Monday, October 30, 2017

Endless World

One more movie that I watched off my DVR because you can get it on DVD and Blu-ray is World Without End.

The movie starts off in the sometime not too far in the future from when the movie was made (1956), but far enough in the future that the first manned mission to Mars is going on, with four astronauts in the rocket: Dr. Galbraith (Nelson Leigh), John Borden (Hugh Marlowe), Herbert Ellis (Rod Taylor), and Hank Jaffee (Christopher Dark). The mission, which is really just a reconnaissance mission, seems to have gone successfully. At least, until it's time to turn around and head for home. At that point, they lose radio contact and something happens to send the rocket to a superfast speed, knocking all four men out. When they come to, the ship crash lands.

They discover that the atmosphere of the world outside is like that of Earth, so they head out. Indeed, the place seems strangely like Earth, except that there are no people. They find a cave, only to discover that there are giant spiders in it! And then they get to a cemetery and discover the truth: they're in Earth's distant future, at some point after a nuclear war. Far enough that the radiation has dissipated, but they're still not certain quite far. Einstein's theory of relativity and the idea that an observer going extremely fast will see time pass much more slowly than a stationary observer at least from a fixed reference point like planet Earth. (The fact that Earth is moving doesn't matter here, as the time dilation really doesn't start to matter until you get close to speed of light.
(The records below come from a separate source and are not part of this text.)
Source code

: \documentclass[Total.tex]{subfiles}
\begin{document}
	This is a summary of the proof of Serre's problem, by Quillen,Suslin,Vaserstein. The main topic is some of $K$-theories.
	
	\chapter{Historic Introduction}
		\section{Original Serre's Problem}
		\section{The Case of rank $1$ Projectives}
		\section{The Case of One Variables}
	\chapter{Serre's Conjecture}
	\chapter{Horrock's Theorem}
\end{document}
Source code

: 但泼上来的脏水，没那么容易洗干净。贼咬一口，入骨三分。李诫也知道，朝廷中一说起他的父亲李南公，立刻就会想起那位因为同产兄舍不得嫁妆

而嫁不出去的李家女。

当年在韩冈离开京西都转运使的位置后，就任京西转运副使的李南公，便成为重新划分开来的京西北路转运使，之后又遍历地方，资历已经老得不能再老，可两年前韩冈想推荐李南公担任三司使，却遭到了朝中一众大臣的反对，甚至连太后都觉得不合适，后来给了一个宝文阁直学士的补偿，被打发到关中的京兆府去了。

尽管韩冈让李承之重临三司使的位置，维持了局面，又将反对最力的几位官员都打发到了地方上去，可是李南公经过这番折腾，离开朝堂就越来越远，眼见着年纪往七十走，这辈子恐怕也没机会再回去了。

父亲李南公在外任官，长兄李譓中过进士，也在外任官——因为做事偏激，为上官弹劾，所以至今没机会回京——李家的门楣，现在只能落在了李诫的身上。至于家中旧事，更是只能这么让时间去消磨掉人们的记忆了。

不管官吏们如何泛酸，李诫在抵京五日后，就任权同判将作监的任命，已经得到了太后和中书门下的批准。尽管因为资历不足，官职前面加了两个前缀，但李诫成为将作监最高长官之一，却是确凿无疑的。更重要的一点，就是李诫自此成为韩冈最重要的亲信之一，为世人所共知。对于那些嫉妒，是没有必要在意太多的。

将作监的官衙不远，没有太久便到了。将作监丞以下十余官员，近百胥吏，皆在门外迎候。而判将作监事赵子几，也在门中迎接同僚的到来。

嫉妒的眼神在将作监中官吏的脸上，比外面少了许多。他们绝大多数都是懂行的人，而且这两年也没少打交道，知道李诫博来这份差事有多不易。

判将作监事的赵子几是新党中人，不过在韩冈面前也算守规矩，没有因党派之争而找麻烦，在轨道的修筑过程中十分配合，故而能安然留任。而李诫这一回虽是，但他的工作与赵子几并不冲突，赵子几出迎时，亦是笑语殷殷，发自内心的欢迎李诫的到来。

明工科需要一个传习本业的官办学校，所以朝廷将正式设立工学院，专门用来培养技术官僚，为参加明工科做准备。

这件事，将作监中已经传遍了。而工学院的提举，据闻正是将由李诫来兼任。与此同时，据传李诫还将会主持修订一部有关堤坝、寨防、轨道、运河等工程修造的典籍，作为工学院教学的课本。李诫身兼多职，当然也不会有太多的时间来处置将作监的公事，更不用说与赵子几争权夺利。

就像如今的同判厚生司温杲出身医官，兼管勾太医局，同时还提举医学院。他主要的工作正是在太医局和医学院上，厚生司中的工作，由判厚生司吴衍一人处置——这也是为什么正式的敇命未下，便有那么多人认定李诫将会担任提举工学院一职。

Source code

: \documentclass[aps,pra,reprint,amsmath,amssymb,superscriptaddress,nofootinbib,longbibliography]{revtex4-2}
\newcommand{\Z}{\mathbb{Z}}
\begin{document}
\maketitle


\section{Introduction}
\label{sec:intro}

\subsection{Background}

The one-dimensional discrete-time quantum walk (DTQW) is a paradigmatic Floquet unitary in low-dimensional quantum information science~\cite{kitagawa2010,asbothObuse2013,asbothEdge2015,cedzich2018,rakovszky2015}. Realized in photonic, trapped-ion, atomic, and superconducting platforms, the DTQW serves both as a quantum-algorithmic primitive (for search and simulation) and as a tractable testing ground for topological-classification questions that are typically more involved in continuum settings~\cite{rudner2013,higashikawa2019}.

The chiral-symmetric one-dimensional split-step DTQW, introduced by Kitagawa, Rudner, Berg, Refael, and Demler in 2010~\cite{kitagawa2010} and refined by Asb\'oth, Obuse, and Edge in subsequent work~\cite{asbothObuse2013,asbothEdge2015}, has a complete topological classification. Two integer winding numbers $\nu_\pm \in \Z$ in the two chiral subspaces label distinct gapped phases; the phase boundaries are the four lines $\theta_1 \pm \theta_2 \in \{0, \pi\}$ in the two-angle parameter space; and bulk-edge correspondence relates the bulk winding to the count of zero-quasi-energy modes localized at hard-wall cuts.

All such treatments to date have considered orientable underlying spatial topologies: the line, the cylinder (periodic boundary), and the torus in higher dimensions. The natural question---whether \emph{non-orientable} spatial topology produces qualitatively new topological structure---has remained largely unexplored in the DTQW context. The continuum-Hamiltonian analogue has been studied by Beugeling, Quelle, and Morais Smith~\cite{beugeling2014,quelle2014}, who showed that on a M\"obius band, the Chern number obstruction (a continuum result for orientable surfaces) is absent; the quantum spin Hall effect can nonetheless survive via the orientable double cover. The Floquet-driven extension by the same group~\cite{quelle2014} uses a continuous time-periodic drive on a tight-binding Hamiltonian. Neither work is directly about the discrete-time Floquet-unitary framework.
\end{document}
Even at 10% of the speed of light, the difference is only about one second every three minutes.)

They've got bigger problems than the fact that they're centuries in the future. The nuclear war left survivors, but they're all mutants. Not just those spiders, but mutant humans that live like cavemen except that some of them look more like cyclops. Our astronauts have to fight them, but they won't be able to hold off forever.

There's a bit of luck for them in that in one cave they come across a stainless steel door. It turns out that there are survivors who aren't mutants, and in order to survive the war they moved underground, staying there to escape the mutants. Timmek leads the underground people, while his daughter Gamet shows quite the interest in the astronauts from the past. In fact, all of the men seem to have no ambition, while the women are impossibly beautiful and friendly to the astronauts.

The astronauts eventually learn that this underground civilization is dying, and that the only way they can live is to move back above ground. They should have the technology to defeat the mutants, but the menfolk don't want any more violence. And they don't even want to help the astronauts start the new above ground civilization.

World Without End is quite good for what it is, which is a 1950s science fiction B movie. It's moderately intelligent, what special effects there are are generally not that bad (except for the spider in one scene), and the production values are high: the movie got the color and Cinemascope treatment. Sure, compared to prestige movies it's still low-budget and just science fiction. But it works and is more than entertaining enough.